Britain Remade responds to the 2024 Spring Budget
Responding to the Spring Budget, Sam Richards, founder and campaign director for pro-growth campaign group Britain Remade, said:
“With the economy stagnating, productivity sluggish and growth elusive the Spring Budget was an opportunity for the Chancellor to pull every lever available to fire up the British economy, unfortunately this Budget falls far short of what is needed when it comes to building the economy boosting homes Britain needs.
“Britain Remade’s analysis shows that by building the 300,000 homes, and doing so where housing costs are the highest, would not only mean young people could get on the housing ladder, it would significantly grow the economy by up to £22.5 billion.
“This housebuilding boom would increase the Treasury’s firepower by over £13 billion, support 132,000 construction jobs along with 79,000 in the supply-chain and cut the housing benefit bill by nearly £800 million.
“With the dream of home ownership now out of reach for millions of young people, Jeremy Hunt and the prime minister need to recognise that building the homes we need is a win for young people and a win for the economy.
“At the same time, we know that a productive economy needs cheap, clean energy abundance.

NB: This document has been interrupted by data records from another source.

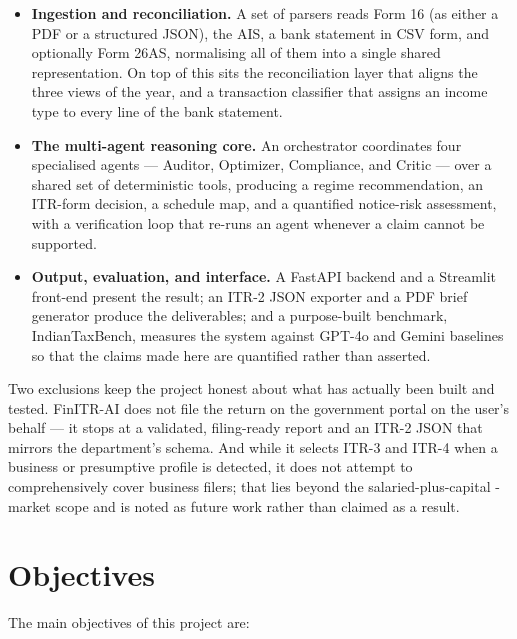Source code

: \begin{itemize}
    \item \textbf{Ingestion and reconciliation.} A set of parsers reads Form 16
          (as either a PDF or a structured JSON), the AIS, a bank statement in
          CSV form, and optionally Form 26AS, normalising all of them into a
          single shared representation. On top of this sits the reconciliation
          layer that aligns the three views of the year, and a transaction
          classifier that assigns an income type to every line of the bank
          statement.
    \item \textbf{The multi-agent reasoning core.} An orchestrator coordinates
          four specialised agents --- Auditor, Optimizer, Compliance, and Critic
          --- over a shared set of deterministic tools, producing a regime
          recommendation, an ITR-form decision, a schedule map, and a quantified
          notice-risk assessment, with a verification loop that re-runs an agent
          whenever a claim cannot be supported.
    \item \textbf{Output, evaluation, and interface.} A FastAPI backend and a
          Streamlit front-end present the result; an ITR-2 JSON exporter and a
          PDF brief generator produce the deliverables; and a purpose-built
          benchmark, IndianTaxBench, measures the system against GPT-4o and
          Gemini baselines so that the claims made here are quantified rather
          than asserted.
\end{itemize}

Two exclusions keep the project honest about what has actually been built and
tested. FinITR-AI does not file the return on the government portal on the
user's behalf --- it stops at a validated, filing-ready report and an ITR-2 JSON
that mirrors the department's schema. And while it selects ITR-3 and ITR-4 when
a business or presumptive profile is detected, it does not attempt to
comprehensively cover business filers; that lies beyond the salaried-plus-capital
-market scope and is noted as future work rather than claimed as a result.

\section{Objectives}
\label{sec:objectives}

The main objectives of this project are:


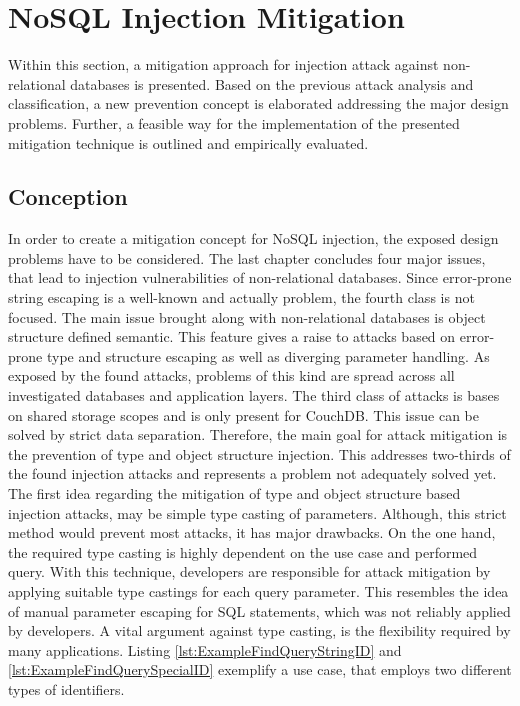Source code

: \chapter{NoSQL Injection Mitigation}
Within this section, a mitigation approach for injection attack against non-relational databases is presented. Based on the previous attack analysis and classification, a new prevention concept is elaborated addressing the major design problems. Further, a feasible way for the implementation of the presented mitigation technique is outlined and empirically evaluated.

\section{Conception}
In order to create a mitigation concept for NoSQL injection, the exposed design problems have to be considered. The last chapter concludes four major issues, that lead to injection vulnerabilities of non-relational databases. Since error-prone string escaping is a well-known and actually problem, the fourth class is not focused. The main issue brought along with non-relational databases is object structure defined semantic. This feature gives a raise to attacks based on error-prone type and structure escaping as well as diverging parameter handling. As exposed by the found attacks, problems of this kind are spread across all investigated databases and application layers. The third class of attacks is bases on shared storage scopes and is only present for CouchDB. This issue can be solved by strict data separation. Therefore, the main goal for attack mitigation is the prevention of type and object structure injection. This addresses two-thirds of the found injection attacks and represents a problem not adequately solved yet. \\

The first idea regarding the mitigation of type and object structure based injection attacks, may be simple type casting of parameters. Although, this strict method would prevent most attacks, it has major drawbacks. On the one hand, the required type casting is highly dependent on the use case and performed query. With this technique, developers are responsible for attack mitigation by applying suitable type castings for each query parameter. This resembles the idea of manual parameter escaping for SQL statements, which was not reliably applied by developers. A vital argument against type casting, is the flexibility required by many applications. Listing \ref{lst:ExampleFindQueryStringID} and \ref{lst:ExampleFindQuerySpecialID} exemplify a use case, that employs two different types of identifiers. \\

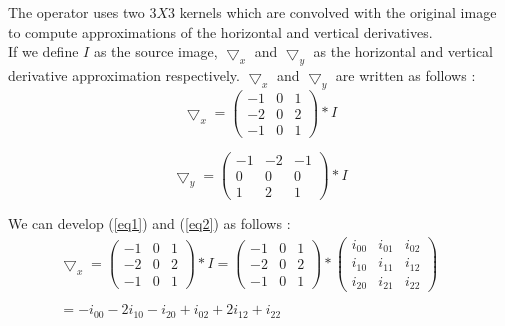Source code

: \documentclass[12pt,a4paper]{article}
\begin{document}
The operator uses two $3X3$ kernels which are convolved with the original image to compute approximations of the horizontal and vertical derivatives. \\

If we define $I$ as the source image, $\bigtriangledown_x$ and $\bigtriangledown_y$ as the horizontal and vertical derivative approximation respectively. $\bigtriangledown_x$ and $\bigtriangledown_y$ are written as follows :\\

\begin{equation}\label{eq1}
\bigtriangledown_x = \begin{pmatrix}
-1 & 0 & 1 \\ 
-2 & 0 & 2 \\ 
-1 & 0 & 1
\end{pmatrix}*I
\end{equation}

\vspace{0.5cm}

\begin{equation}\label{eq2}
\bigtriangledown_y = \begin{pmatrix}
-1 & -2 & -1 \\ 
0 & 0 & 0 \\ 
1 & 2 & 1
\end{pmatrix}*I
\end{equation}

\vspace{0.5cm}

We can develop (\ref{eq1}) and (\ref{eq2}) as follows :\\

\begin{equation}\label{eq3}
\begin{matrix}
\bigtriangledown_x = \begin{pmatrix}
-1 & 0 & 1 \\ 
-2 & 0 & 2 \\ 
-1 & 0 & 1
\end{pmatrix}*I  = \begin{pmatrix}
-1 & 0 & 1 \\ 
-2 & 0 & 2 \\ 
-1 & 0 & 1
\end{pmatrix}* \begin{pmatrix}
i_{00} & i_{01} & i_{02} \\ 
i_{10} & i_{11} & i_{12}\\ 
i_{20} & i_{21} & i_{22}
\end{pmatrix}  \\ 
& & \\
 =  -i_{00}-2i_{10}-i_{20}+i_{02}+2i_{12}+i_{22} \\ 
\end{matrix}
\end{equation}
\end{document}

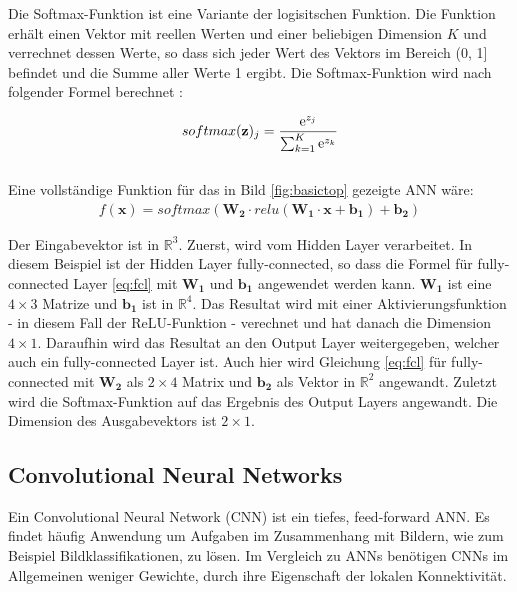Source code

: Die Softmax-Funktion ist eine Variante der logisitschen Funktion. Die Funktion erh\"alt einen Vektor  mit reellen Werten und einer beliebigen Dimension $K$ und verrechnet dessen Werte, so dass sich jeder Wert des Vektors  im Bereich (0, 1] befindet und die Summe aller Werte 1 ergibt. Die Softmax-Funktion wird nach folgender Formel berechnet \parencite{Goodfellow-et-al-2016}:

\begin{equation}
softmax(\textbf{z})_j = \frac{\mathrm{e}^{z_j}}{\sum_{k=1}^K \mathrm{e}^{z_k}}
\end{equation}
\\

Eine vollständige Funktion f\"ur das in Bild \ref{fig:basictop} gezeigte ANN w\"are:
\begin{multline*}
f(\mathbf{x}) = softmax(\mathbf{W_2} \cdot relu(\mathbf{W_1} \cdot \mathbf{x} + \mathbf{b_1}) + \mathbf{b_2} )
\end{multline*}


Der Eingabevektor  ist in $\mathbb{R}^3$. Zuerst, wird  vom Hidden Layer verarbeitet. In diesem Beispiel ist der Hidden Layer fully-connected, so dass die Formel f\"ur fully-connected Layer \ref{eq:fcl} mit $\mathbf{W_1}$ und $\mathbf{b_1}$ angewendet werden kann. $\mathbf{W_1}$ ist eine $4 \times 3$ Matrize und $\mathbf{b_1}$ ist in $\mathbb{R}^4$. Das Resultat wird mit einer Aktivierungsfunktion - in diesem Fall der ReLU-Funktion - verechnet und hat danach die Dimension $4\times1$. Daraufhin wird das Resultat an den Output Layer weitergegeben, welcher auch ein fully-connected Layer ist. Auch hier wird Gleichung \ref{eq:fcl} f\"ur fully-connected mit $\mathbf{W_2}$ als $2\times4$ Matrix und $\mathbf{b_2}$ als Vektor in $\mathbb{R}^2$ angewandt. Zuletzt wird die Softmax-Funktion auf das Ergebnis des Output Layers angewandt. Die Dimension des Ausgabevektors ist $2\times1$.


\subsection{Convolutional Neural Networks}

\label{cnn}

Ein Convolutional Neural Network (CNN) ist ein tiefes, feed-forward ANN. Es findet h\"aufig  Anwendung um Aufgaben im Zusammenhang mit Bildern, wie zum Beispiel Bildklassifikationen, zu l\"osen. Im Vergleich zu ANNs ben\"otigen CNNs im Allgemeinen weniger Gewichte, durch ihre Eigenschaft der lokalen Konnektivit\"at.

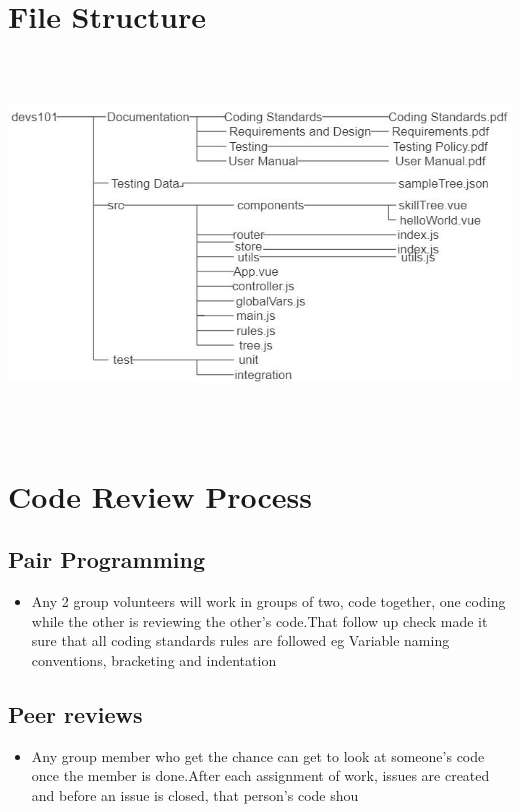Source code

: \documentclass[12pt]{article}
\begin{document}
	\section{File Structure}
	\includegraphics[width=15cm, height=10cm]{filestructure.jpg}\\ 
	
	\section{Code Review Process}
	\subsection{Pair Programming}
	\begin{itemize}
	\item Any 2 group volunteers will work in groups of two, code together, one coding while the other is 		reviewing the other's code.That follow up check made it sure that all coding standards rules are 			followed eg Variable naming conventions, bracketing and indentation
	\end{itemize}
	
	\subsection{Peer reviews}
	\begin{itemize}
	\item Any group member who get the chance can get to look at someone's code once the member is done.After each assignment of work, issues are created and before an issue is closed, that person's code shou
	\end{itemize}
\end{document}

The news that the government has reached agreement with Hitachi to buy the Wylfa site on Ynys Môn is excellent news and will hopefully now unlock the site and ensure new nuclear can be delivered on the island as quickly as possible”
"However there is still more red tape that needs removing to get building new onshore wind, new offshore wind, new solar, and new nuclear at far quicker rates than we currently do. This would make businesses more competitive and bring down household bills. The Chancellor’s silence today on the red tape holding back clean energy deployment was regrettable.”